De mémoire, jamais le mécanisme débouchant sur la nomination de celui qui sera éventuellement vice-président n'a été aussi entouré de secret que celui qui vient de se conclure. Lorsqu'au terme des primaires Kerry avait demandé à un homme d'affaires de Washington de présider à l'exercice, il avait insisté avec vigueur pour que la plus stricte discrétion soit observée. Au cours du processus, 25 candidatures ont été envisagées, 300 personnes ont été consultées. Et alors? L'ordre de Kerry a été si scrupuleusement respecté que le quotidien The New York Post titrait, dans son édition d'hier, que Dick Gephardt, représentant du Missouri, était le choix de Kerry.

Cette volonté de garder le secret a ceci d'éclairant qu'elle témoigne du malaise que Kerry éprouvait au début de l'exercice à l'endroit d'Edwards. Son manque d'expérience — le curriculum politique d'Edwards se résume à un mandat de sénateur — le plaçait à égalité, si ce n'est en arrière de Gephardt, du gouverneur de l'Iowa Tom Vilsak et du sénateur de la Floride Bob Graham. Pour l'anecdote, le nom de ce dernier figurait encore hier matin sur les pancartes conçues pour la bataille contre Bush.

Toujours est-il que c'est le nom d'Edwards qui figurera à côté de celui de Kerry jusqu'en novembre. Pourquoi ce choix?

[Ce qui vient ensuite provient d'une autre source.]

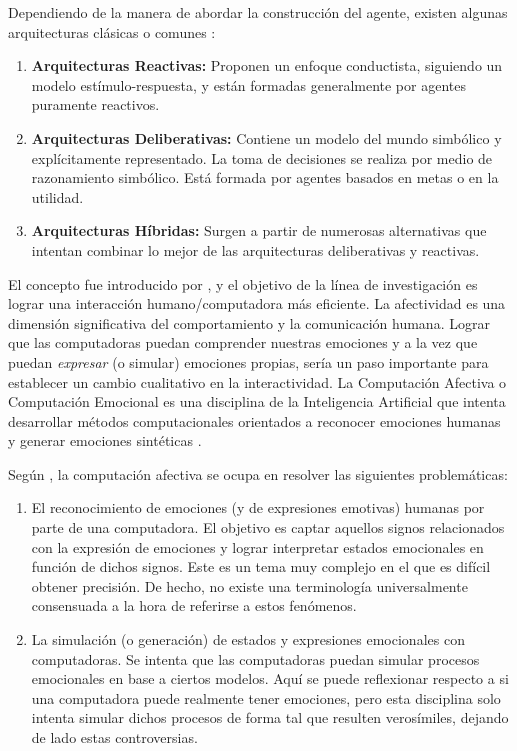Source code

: Dependiendo de la manera de abordar la construcción del agente, existen algunas
arquitecturas clásicas o comunes \citep{perozo2011}:

\begin{enumerate}
\item \textbf{Arquitecturas Reactivas:} Proponen un enfoque conductista, siguiendo un modelo
estímulo-respuesta, y están formadas generalmente por agentes puramente
reactivos.
\item \textbf{Arquitecturas Deliberativas:} Contiene un modelo del mundo
simbólico y explícitamente representado. La toma de decisiones se realiza por
medio de razonamiento simbólico. Está formada por agentes basados en metas o en
la utilidad.
\item \textbf{Arquitecturas Híbridas:} Surgen a partir de numerosas
alternativas que intentan combinar lo mejor de las arquitecturas deliberativas y
reactivas.
\end{enumerate}


El concepto fue introducido por \cite{picard1995}, y el objetivo de la
línea de investigación es lograr una interacción humano/computadora más
eficiente. La afectividad es una dimensión significativa del comportamiento y la
comunicación humana. Lograr que las computadoras puedan comprender nuestras
emociones y a la vez que puedan \textit{expresar} (o simular) emociones propias, sería
un paso importante para establecer un cambio cualitativo en la interactividad.
La Computación Afectiva  o Computación
Emocional es una disciplina de la Inteligencia Artificial que intenta
desarrollar métodos computacionales orientados a reconocer emociones humanas y
generar emociones sintéticas \citep{causa2008}.

Según \cite{causa2008}, la computación afectiva se ocupa en resolver las
siguientes problemáticas:

\begin{enumerate}
\item El reconocimiento de emociones (y de expresiones emotivas)
humanas por parte de una computadora. El objetivo es captar aquellos signos
relacionados con la expresión de emociones y lograr interpretar estados
emocionales en función de dichos signos. Este es un tema muy complejo en el que
es difícil obtener precisión. De hecho, no existe una terminología
universalmente consensuada a la hora de referirse a estos fenómenos.
\item La simulación (o generación) de estados y expresiones emocionales con computadoras.
Se intenta que las computadoras puedan simular procesos emocionales en base a
ciertos modelos. Aquí se puede reflexionar respecto a si una computadora puede
realmente tener emociones, pero esta disciplina solo intenta simular dichos
procesos de forma tal que resulten verosímiles, dejando de lado estas
controversias.
\end{enumerate}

Si on a bien lu la hiérarchie des critères qui ont fait pencher la balance en sa faveur, celui qui arrive en tête a trait à l'habileté qu'Edwards a démontrée sur le terrain à la faveur des primaires. Ses dons d'orateur, son sens aigu de la communication, son empathie naturelle ont fini par séduire Kerry, et surtout... l'état-major démocrate! Celui-ci, assure-t-on ici et là, tenait depuis longtemps à ce qu'Edwards double les autres concurrents dans la course à la vice-présidence.

Pour les notables du parti, les aptitudes d'Edwards à battre la campagne et son inclination naturelle à dialoguer avec le simple électeur devraient compenser les manques que Kerry présente sur ce front. Le populisme d'Edwards devrait gommer quelque peu, espère-t-on en haut lieu, le côté animal politique à sang froid qui distingue Kerry. En Edwards, beaucoup de mandarins voient un nouveau Clinton. Soit dit en passant, celui-ci s'est fait l'avocat du sénateur de la Caroline tout au long de l'examen.

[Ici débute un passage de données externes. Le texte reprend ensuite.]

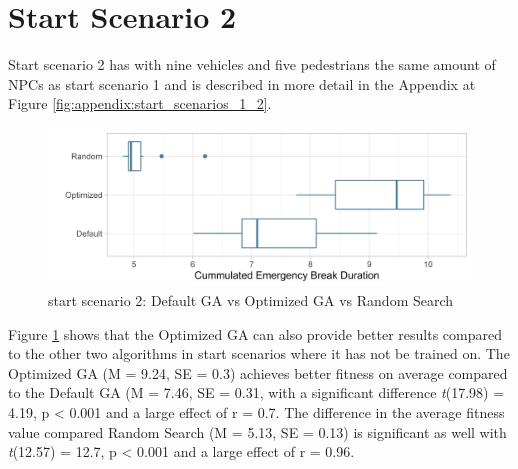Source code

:\section{Start Scenario 2}
Start scenario 2 has with nine vehicles and five pedestrians the same amount of NPCs as start scenario 1 and is described in more detail in the Appendix at Figure \ref{fig:appendix:start_scenarios_1_2}.

\begin{figure}[ht] 
	\includegraphics[width=1\linewidth]{simulations/evaluation/plots/sim_2_comparison}
	\caption{start scenario 2: Default GA vs Optimized GA vs Random Search}
	\label{fig:evaluation:sim_2_comparison}
\end{figure}

Figure \ref{fig:evaluation:sim_2_comparison} shows that the Optimized GA can also provide better results compared to the other two algorithms in start scenarios where it has not be trained on. The Optimized GA (M = 9.24, SE = 0.3) achieves better fitness on average compared to the Default GA (M = 7.46, SE = 0.31, with a significant difference \textit{t}(17.98) = 4.19, p < 0.001 and a large effect of r = 0.7. The difference in the average fitness value compared Random Search (M = 5.13, SE = 0.13) is significant as well with \textit{t}(12.57) = 12.7, p < 0.001 and a large effect of r = 0.96.

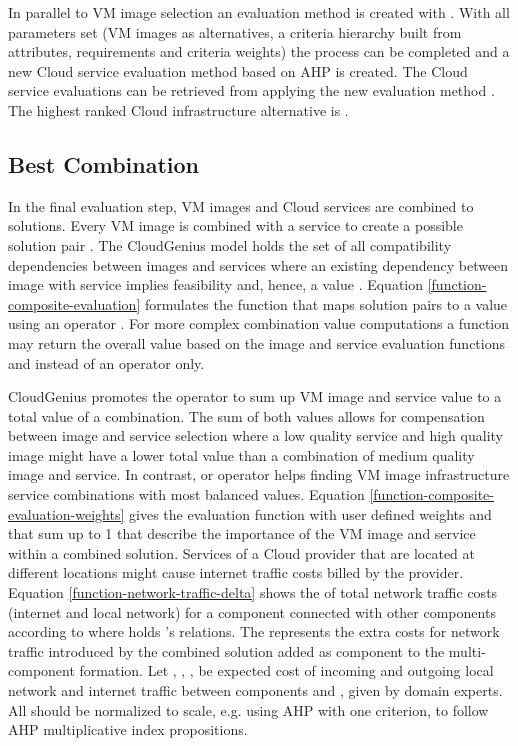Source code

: \documentclass[10pt]{article}
\begin{document}
In parallel to VM image selection an evaluation method is created with . With all parameters set (VM images as alternatives, a criteria hierarchy built from attributes, requirements  and criteria weights) the  process can be completed and a new Cloud service evaluation method based on AHP is created. The Cloud service evaluations can be retrieved from applying the new evaluation method . The highest ranked Cloud infrastructure alternative is .

\subsection{Best Combination}

In the final evaluation step, VM images and Cloud services are combined to solutions. Every VM image  is combined with a service  to create a possible solution pair . The CloudGenius model holds the set  of all compatibility dependencies between images and services where an existing dependency between image  with service  implies feasibility and, hence, a value . Equation \ref{function-composite-evaluation} formulates the function that maps solution pairs to a value using an operator . For more complex combination value computations a function  may return the overall value based on the image and service evaluation functions  and  instead of an operator  only. 




CloudGenius promotes the  operator to sum up VM image and service value to a total value of a combination. The sum of both values allows for compensation between image and service selection where a low quality service and high quality image might have a lower total value than a combination of medium quality image and service. In contrast,  or  operator helps finding VM image infrastructure service combinations with most balanced values. Equation \ref{function-composite-evaluation-weights} gives the evaluation function with user defined weights  and  that sum up to 1 that describe the importance of the VM image and service within a combined solution.
Services of a Cloud provider that are located at different locations might cause internet traffic costs billed by the provider. 
Equation \ref{function-network-traffic-delta} shows the  of total network traffic costs (internet and local network) for a component  connected with other components according to  where  holds 's relations. The  represents the extra costs for network traffic introduced by the combined solution added as component to the multi-component formation. Let , , ,  be expected cost of incoming and outgoing local network and internet traffic between components  and , given by domain experts. All  should be normalized to  scale, e.g. using AHP with one criterion, to follow AHP multiplicative index propositions.
\end{document}
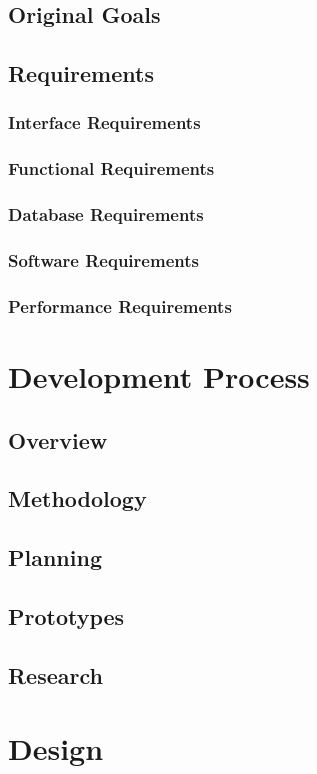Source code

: \documentclass[11pt]{article}
\begin{document}
	\subsection{Original Goals}
	\subsection{Requirements}
		\subsubsection{Interface Requirements}
		\subsubsection{Functional Requirements}
		\subsubsection{Database Requirements}
		\subsubsection{Software Requirements}
		\subsubsection{Performance Requirements}
		
\section{Development Process}
	\subsection{Overview}
	\subsection{Methodology}
	\subsection{Planning}
	\subsection{Prototypes}
	\subsection{Research}

\section{Design}
\end{document}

Lorsqu'on s'attarde quelque peu à la configuration que propose le ticket démocrate, on constate qu'à bien des égards il est l'exact contraire de celui que les républicains avaient choisi lors de la précédente présidentielle. Comme Dick Cheney, John Kerry a une longue expérience du Congrès. Comme Bush, la carrière électorale d'Edwards tient en un mandat, et un seul.

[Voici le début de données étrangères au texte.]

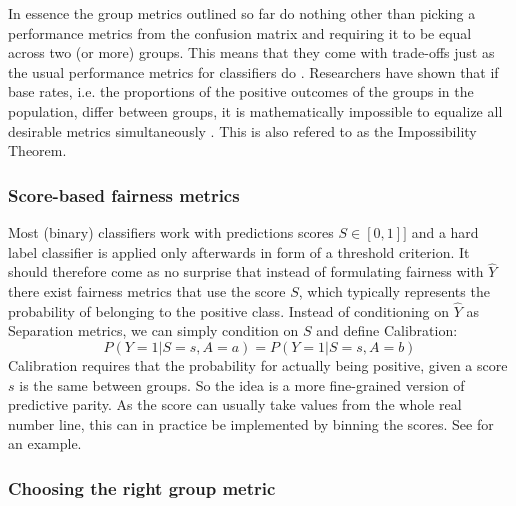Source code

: In essence the group metrics outlined so far do nothing other than picking a performance metrics from the confusion matrix and requiring it to be equal across two (or more) groups.
This means that they come with trade-offs just as the usual performance metrics for classifiers do \cite{kleinberg2017}. Researchers have shown that if base rates, i.e. the proportions of the positive outcomes of the groups in the population, differ between groups, it is mathematically impossible to equalize all desirable metrics simultaneously \cite{Chouldechova2016FairPW}. This is also refered to as the Impossibility Theorem.

\subsubsection*{Score-based fairness metrics}
Most (binary) classifiers work with predictions scores $S \in [0,1]]$ and a hard label classifier is applied only afterwards in form of a threshold criterion. It should therefore come as no surprise that instead of formulating fairness with $\hat{Y}$ there exist fairness metrics that use the score $S$, which typically represents the probability of belonging to the positive class. Instead of conditioning on $\hat{Y}$ as Separation metrics, we can simply condition on $S$ and define Calibration:
$$P(Y = 1 | S = s, A = a) = P(Y = 1 | S = s, A = b)$$
Calibration requires that the probability for actually being positive, given a score $s$ is the same between groups. So the idea is a more fine-grained version of predictive parity. As the score can usually take values from the whole real number line, this can in practice be implemented by binning the scores. See \cite{verma2018} for an example.

\subsubsection*{Choosing the right group metric}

Cela étant, entre autres avantages Edwards possède celui d'être un homme du Sud. Un homme qui est donc susceptible de récupérer pour le bénéfice des démocrates les voix indépendantes (swing voters) des États du Sud qui avaient opté pour Bush la dernière fois. Fort des enseignements du passé qui démontrent que les seuls démocrates ayant remporté la grande finale venaient du Sud, Jimmy Carter d'abord, Bill Clinton ensuite, les permanents du Parti démocrate souhaitaient une présence du Sud sur le ticket.

Pour ce qui est de l'image, si importante désormais, le marketing d'Edwards, si l'on peut parler ainsi, sera articulé autour de sa jeunesse souriante et du dynamisme qui le caractérise. Évidemment ce n'est pas tout. Les publicitaires comptent capitaliser sur la vie d'un homme qui s'est fait tout seul. Qui à force de travail s'est taillé toute une réputation auprès de ses collègues avocats. Et comme on tient à faire pleurer dans les chaumières, on évoquera le drame qu'il a vécu dans les années 90 lorsqu'un de ses fils est mort à la suite d'un accident.

Maintenant que le colistier de Kerry est connu, voilà que va s'amorcer la vraie bataille. Selon tous les experts, celle-ci s'annonce comme la plus brutale, la plus violente, la plus négative qui soit. Le dossier de l'Irak aidant, on sait combien l'actuel exécutif n'hésitera pas à multiplier les chausse-trappes, à formuler des mensonges. Tout ce que l'on peut espérer est que le duo Kerry-Edwards prenne de la hauteur et force le duo opposé à plier bagages.